Source material below:

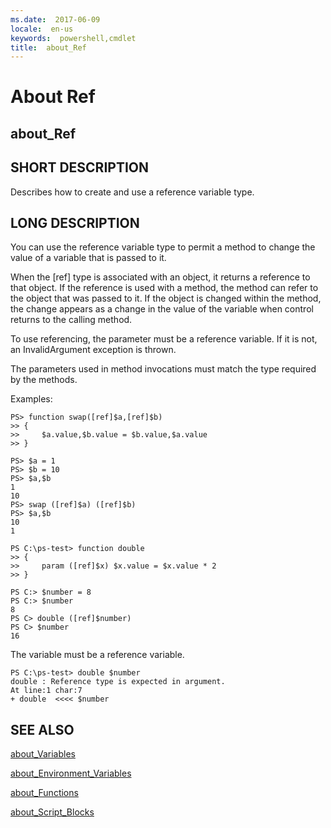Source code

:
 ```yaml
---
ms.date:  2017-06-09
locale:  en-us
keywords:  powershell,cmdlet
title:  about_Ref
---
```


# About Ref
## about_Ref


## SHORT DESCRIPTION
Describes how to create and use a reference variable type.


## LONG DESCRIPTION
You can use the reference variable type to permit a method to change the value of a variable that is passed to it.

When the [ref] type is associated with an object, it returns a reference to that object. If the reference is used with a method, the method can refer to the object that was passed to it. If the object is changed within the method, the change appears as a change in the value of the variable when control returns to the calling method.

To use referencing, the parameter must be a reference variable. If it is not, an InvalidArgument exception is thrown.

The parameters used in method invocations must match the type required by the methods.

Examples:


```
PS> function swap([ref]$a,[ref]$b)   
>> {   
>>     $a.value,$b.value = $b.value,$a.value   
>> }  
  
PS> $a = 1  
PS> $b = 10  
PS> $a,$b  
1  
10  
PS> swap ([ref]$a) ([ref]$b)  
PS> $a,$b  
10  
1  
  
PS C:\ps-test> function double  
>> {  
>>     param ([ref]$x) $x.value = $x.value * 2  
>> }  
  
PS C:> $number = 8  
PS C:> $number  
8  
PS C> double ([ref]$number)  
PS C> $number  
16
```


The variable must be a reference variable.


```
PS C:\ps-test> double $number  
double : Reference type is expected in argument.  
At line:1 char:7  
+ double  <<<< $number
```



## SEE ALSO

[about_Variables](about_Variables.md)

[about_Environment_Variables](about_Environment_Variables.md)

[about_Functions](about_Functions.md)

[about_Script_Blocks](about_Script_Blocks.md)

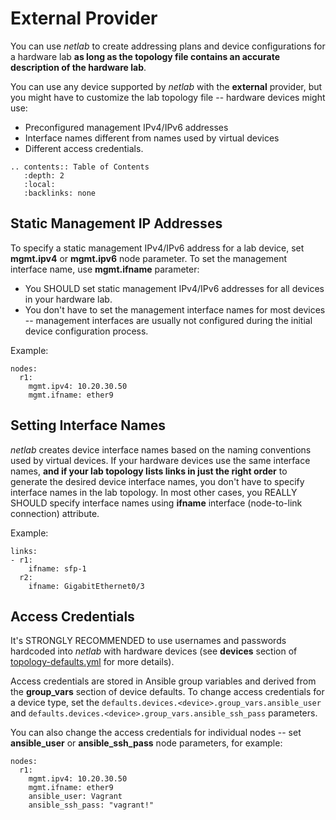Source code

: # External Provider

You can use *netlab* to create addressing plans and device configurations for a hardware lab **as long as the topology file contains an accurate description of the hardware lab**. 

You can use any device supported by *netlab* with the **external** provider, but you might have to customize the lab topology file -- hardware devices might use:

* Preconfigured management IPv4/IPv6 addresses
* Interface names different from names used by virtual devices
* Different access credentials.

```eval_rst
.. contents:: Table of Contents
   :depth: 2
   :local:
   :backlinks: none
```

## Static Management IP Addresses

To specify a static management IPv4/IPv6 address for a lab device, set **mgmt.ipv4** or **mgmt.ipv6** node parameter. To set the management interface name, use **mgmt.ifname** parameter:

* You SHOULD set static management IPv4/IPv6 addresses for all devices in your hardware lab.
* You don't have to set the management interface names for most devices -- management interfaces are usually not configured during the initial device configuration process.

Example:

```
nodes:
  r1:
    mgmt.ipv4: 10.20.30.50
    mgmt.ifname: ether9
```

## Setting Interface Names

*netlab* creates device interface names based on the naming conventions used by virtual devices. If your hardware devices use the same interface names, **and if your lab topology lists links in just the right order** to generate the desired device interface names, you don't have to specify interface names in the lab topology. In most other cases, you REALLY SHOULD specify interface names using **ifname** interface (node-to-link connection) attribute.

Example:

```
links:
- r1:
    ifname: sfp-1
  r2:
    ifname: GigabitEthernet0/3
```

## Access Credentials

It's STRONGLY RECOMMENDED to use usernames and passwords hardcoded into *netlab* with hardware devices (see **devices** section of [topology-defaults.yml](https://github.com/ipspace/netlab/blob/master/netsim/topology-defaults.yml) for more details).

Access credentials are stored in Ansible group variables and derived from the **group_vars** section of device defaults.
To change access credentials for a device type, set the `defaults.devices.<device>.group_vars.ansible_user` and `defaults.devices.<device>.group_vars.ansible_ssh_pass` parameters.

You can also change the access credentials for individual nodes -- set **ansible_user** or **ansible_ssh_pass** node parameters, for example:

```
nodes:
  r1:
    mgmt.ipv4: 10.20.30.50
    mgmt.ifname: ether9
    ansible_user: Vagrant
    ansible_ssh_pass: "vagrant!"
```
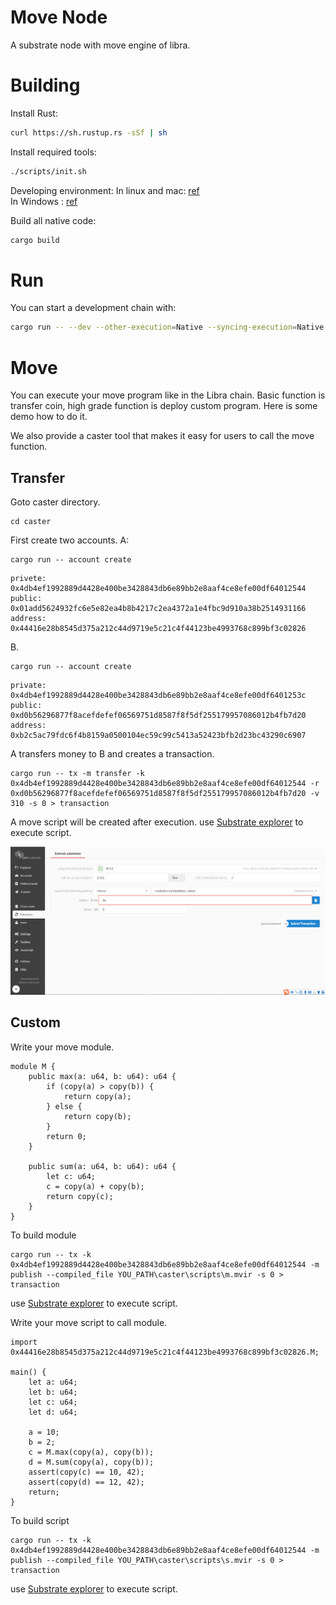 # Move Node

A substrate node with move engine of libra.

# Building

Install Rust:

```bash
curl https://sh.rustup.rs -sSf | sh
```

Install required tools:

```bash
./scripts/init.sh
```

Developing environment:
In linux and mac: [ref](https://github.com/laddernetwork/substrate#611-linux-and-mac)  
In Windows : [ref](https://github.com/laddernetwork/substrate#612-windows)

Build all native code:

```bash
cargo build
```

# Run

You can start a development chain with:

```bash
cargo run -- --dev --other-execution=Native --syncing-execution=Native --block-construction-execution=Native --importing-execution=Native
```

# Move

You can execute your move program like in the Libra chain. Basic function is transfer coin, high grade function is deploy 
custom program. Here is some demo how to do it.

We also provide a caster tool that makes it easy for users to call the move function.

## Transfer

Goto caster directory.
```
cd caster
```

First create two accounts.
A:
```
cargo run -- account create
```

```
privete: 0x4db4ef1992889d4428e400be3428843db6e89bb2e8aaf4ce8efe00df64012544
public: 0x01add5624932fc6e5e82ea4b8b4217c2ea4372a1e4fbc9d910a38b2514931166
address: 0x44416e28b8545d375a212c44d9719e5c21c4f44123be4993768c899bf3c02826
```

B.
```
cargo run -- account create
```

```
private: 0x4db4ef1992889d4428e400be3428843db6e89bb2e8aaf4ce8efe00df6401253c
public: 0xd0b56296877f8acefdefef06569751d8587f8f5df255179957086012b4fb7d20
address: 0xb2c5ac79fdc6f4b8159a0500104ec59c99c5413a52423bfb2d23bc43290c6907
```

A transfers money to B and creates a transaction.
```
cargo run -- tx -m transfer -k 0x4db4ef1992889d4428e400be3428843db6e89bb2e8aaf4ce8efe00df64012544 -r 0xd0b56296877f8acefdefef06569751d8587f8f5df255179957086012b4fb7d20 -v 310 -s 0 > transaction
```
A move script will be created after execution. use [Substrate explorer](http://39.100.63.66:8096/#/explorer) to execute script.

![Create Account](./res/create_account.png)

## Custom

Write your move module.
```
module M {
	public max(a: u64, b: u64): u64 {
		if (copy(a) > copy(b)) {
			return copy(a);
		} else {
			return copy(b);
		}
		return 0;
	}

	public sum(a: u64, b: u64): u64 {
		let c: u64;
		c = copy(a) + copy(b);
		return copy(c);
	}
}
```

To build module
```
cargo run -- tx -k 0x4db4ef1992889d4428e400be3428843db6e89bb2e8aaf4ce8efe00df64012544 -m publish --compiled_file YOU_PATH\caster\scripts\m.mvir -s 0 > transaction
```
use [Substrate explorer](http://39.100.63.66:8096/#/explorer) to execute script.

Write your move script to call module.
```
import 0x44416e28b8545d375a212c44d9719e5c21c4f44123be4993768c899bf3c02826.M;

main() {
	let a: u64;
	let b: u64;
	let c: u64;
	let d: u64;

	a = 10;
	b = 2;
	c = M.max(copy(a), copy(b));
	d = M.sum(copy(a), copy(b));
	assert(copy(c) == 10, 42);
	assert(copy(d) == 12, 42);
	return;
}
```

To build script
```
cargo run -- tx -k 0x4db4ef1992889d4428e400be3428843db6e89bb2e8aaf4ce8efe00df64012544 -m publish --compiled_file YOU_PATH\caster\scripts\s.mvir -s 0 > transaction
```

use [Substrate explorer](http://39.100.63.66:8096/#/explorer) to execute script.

End of Source material.
Source material below:

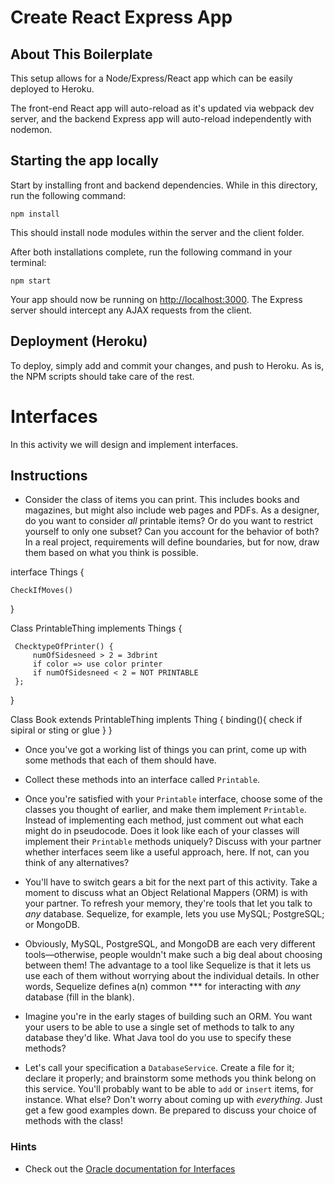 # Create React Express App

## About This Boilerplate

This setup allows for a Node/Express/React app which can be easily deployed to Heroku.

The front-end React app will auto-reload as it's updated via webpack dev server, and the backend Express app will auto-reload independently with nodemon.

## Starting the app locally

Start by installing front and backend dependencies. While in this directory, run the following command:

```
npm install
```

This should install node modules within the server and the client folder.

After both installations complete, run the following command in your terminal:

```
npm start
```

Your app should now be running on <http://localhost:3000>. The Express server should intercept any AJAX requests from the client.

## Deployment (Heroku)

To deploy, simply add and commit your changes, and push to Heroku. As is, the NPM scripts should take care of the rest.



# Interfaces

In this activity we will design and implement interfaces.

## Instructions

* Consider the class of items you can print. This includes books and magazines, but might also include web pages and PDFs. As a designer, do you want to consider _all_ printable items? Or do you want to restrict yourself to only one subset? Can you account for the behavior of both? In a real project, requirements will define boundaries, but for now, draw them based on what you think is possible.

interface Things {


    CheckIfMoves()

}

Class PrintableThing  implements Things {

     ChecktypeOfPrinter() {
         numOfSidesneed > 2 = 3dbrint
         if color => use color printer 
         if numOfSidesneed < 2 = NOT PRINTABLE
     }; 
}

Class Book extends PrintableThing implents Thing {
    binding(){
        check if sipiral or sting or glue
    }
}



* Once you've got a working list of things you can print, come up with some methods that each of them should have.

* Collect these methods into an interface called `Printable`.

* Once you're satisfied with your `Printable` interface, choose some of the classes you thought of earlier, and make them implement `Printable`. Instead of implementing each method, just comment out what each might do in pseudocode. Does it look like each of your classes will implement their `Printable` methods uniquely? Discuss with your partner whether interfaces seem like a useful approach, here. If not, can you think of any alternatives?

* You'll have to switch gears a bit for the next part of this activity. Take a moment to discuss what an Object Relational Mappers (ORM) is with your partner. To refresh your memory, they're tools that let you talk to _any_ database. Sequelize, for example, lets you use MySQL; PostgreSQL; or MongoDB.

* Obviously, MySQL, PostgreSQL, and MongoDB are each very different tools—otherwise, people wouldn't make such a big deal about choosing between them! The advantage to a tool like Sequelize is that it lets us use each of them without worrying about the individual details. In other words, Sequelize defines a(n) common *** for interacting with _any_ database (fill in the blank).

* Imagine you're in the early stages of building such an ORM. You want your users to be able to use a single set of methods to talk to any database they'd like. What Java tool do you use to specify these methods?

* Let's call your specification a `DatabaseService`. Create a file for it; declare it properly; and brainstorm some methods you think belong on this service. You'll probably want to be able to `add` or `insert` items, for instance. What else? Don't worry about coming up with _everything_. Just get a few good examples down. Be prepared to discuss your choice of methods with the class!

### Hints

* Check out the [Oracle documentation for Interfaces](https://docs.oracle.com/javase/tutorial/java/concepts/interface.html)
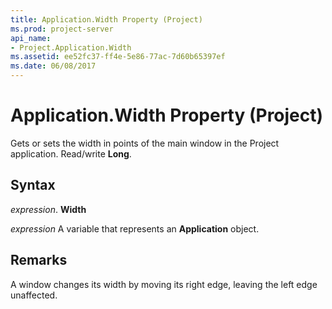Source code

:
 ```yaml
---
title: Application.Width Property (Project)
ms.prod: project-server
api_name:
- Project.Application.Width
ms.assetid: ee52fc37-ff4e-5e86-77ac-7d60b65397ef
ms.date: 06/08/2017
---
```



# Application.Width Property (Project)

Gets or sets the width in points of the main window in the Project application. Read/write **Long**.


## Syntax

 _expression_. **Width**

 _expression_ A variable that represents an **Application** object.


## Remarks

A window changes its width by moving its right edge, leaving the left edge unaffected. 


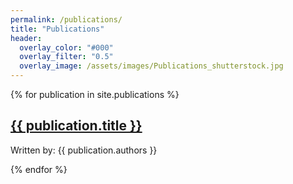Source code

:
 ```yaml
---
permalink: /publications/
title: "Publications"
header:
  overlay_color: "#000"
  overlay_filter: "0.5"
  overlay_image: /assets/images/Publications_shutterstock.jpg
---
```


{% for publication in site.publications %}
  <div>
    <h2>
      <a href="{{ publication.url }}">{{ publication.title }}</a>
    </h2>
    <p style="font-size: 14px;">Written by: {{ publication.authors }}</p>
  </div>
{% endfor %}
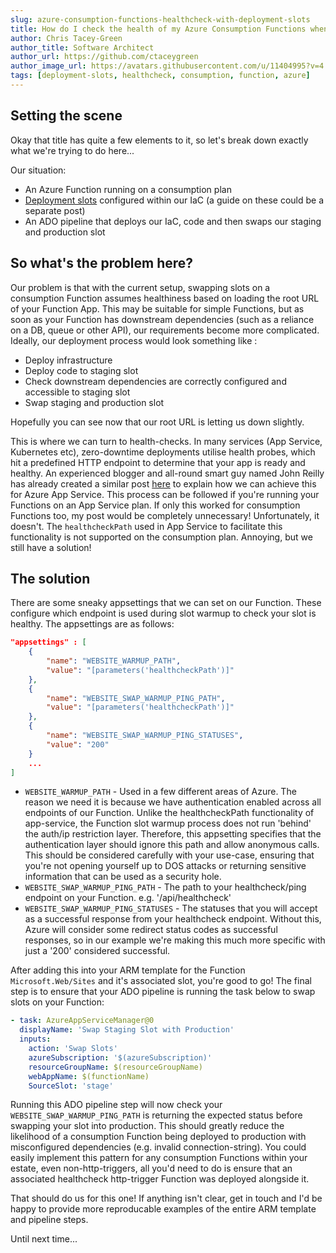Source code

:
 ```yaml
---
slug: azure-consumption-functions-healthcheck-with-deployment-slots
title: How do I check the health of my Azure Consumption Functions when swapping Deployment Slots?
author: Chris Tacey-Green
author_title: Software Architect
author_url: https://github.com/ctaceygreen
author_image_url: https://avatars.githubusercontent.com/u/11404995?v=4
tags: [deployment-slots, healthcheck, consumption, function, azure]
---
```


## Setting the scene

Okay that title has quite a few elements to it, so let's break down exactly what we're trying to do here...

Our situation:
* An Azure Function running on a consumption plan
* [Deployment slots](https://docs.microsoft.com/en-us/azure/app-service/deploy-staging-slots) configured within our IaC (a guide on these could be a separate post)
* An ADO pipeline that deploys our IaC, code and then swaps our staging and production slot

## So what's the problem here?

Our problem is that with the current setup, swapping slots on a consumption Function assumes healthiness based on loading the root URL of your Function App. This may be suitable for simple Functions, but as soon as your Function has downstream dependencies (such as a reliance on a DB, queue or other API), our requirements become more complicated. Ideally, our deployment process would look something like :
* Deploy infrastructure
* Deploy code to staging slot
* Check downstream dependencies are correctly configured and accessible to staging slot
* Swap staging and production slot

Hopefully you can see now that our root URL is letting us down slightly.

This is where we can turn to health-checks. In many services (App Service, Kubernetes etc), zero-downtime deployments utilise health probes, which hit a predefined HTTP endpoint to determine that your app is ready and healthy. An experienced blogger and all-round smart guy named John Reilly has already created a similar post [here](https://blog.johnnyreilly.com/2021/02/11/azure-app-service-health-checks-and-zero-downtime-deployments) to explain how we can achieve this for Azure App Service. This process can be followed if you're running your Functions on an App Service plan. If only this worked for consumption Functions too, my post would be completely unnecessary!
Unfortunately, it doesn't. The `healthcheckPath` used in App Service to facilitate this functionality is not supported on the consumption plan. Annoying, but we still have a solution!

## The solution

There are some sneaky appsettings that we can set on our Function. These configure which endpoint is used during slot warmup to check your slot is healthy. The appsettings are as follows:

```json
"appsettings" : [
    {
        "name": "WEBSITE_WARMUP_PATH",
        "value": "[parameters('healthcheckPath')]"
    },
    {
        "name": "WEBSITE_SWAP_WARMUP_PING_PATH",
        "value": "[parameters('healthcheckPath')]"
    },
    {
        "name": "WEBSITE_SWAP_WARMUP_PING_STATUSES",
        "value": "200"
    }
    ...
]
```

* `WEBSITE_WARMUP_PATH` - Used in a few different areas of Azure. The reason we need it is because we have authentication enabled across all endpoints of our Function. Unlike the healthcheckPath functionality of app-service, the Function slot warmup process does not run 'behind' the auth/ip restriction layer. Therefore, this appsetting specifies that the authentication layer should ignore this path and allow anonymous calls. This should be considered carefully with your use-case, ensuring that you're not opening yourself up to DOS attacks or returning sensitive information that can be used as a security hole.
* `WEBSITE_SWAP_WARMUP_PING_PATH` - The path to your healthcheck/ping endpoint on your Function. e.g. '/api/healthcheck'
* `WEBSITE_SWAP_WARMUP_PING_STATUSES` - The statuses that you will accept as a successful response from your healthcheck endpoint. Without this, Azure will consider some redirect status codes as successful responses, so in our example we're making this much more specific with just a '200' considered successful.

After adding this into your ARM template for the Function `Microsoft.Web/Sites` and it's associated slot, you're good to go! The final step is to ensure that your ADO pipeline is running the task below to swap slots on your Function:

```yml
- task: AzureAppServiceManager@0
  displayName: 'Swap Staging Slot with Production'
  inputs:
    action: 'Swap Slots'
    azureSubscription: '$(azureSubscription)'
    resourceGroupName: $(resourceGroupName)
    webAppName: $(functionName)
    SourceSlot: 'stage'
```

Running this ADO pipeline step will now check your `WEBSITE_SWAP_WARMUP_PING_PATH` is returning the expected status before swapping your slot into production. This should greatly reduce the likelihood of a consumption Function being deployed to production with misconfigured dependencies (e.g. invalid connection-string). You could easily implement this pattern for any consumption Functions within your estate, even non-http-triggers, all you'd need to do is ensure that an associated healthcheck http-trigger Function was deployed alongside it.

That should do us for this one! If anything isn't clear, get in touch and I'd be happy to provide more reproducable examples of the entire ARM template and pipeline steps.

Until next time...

End of Source material.
Source material below:

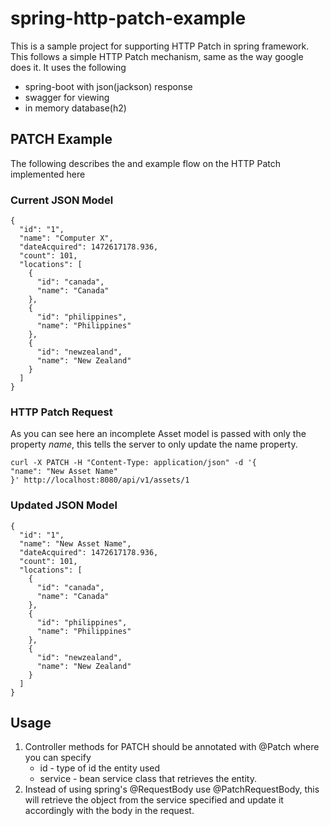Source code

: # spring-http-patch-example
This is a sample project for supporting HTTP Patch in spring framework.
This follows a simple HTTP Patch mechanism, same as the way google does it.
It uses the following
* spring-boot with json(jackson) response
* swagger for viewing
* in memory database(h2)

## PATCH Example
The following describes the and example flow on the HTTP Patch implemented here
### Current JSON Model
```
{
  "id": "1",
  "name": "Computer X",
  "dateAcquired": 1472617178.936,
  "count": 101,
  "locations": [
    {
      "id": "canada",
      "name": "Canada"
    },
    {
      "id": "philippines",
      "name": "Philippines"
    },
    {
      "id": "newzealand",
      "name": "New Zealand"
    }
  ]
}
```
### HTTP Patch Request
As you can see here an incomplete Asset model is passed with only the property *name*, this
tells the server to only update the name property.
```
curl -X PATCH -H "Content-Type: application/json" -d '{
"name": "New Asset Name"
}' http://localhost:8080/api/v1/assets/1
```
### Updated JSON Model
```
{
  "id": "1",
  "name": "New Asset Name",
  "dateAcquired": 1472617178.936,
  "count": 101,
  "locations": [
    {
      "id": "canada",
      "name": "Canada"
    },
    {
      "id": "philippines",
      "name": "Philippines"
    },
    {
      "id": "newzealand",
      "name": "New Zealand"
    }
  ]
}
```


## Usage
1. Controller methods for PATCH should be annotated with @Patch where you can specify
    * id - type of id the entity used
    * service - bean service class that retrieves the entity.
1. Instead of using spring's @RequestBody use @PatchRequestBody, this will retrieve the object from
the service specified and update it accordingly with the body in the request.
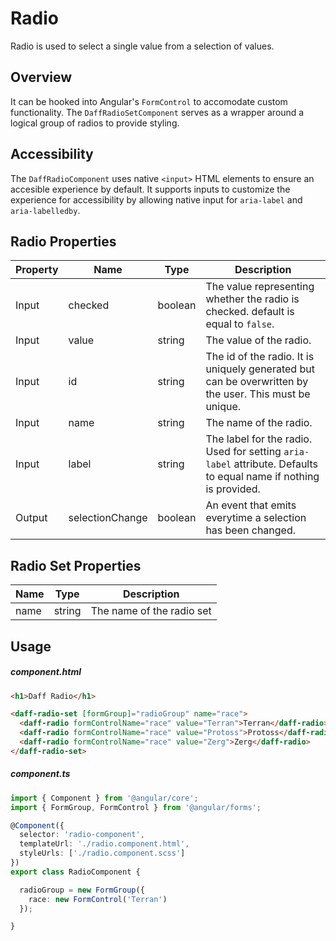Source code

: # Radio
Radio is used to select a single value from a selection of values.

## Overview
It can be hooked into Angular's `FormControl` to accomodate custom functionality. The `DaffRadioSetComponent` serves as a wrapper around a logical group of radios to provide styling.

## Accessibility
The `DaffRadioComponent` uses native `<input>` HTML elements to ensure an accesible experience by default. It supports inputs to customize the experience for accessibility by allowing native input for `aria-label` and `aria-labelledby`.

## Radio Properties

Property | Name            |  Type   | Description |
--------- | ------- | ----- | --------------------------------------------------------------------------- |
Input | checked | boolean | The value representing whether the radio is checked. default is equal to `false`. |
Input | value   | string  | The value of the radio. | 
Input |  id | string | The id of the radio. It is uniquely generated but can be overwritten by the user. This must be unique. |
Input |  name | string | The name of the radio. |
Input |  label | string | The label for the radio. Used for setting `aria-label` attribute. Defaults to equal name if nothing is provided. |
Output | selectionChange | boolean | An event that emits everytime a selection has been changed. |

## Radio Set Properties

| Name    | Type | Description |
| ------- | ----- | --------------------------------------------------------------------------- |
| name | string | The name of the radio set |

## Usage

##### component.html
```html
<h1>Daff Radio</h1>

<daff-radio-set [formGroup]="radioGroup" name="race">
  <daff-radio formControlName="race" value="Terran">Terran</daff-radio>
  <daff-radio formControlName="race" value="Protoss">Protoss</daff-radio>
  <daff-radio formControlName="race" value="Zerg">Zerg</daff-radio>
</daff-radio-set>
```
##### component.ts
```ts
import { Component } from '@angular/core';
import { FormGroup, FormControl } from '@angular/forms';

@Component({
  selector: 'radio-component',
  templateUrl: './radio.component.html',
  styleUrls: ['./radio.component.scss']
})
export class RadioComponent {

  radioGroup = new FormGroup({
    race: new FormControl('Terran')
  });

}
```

End of Source material.

Instructions for the task: The answer must consist of each line from the data that includes the string "backend".

Exercise response:
The front-end React app will auto-reload as it's updated via webpack dev server, and the backend Express app will auto-reload independently with nodemon.
Start by installing front and backend dependencies. While in this directory, run the following command:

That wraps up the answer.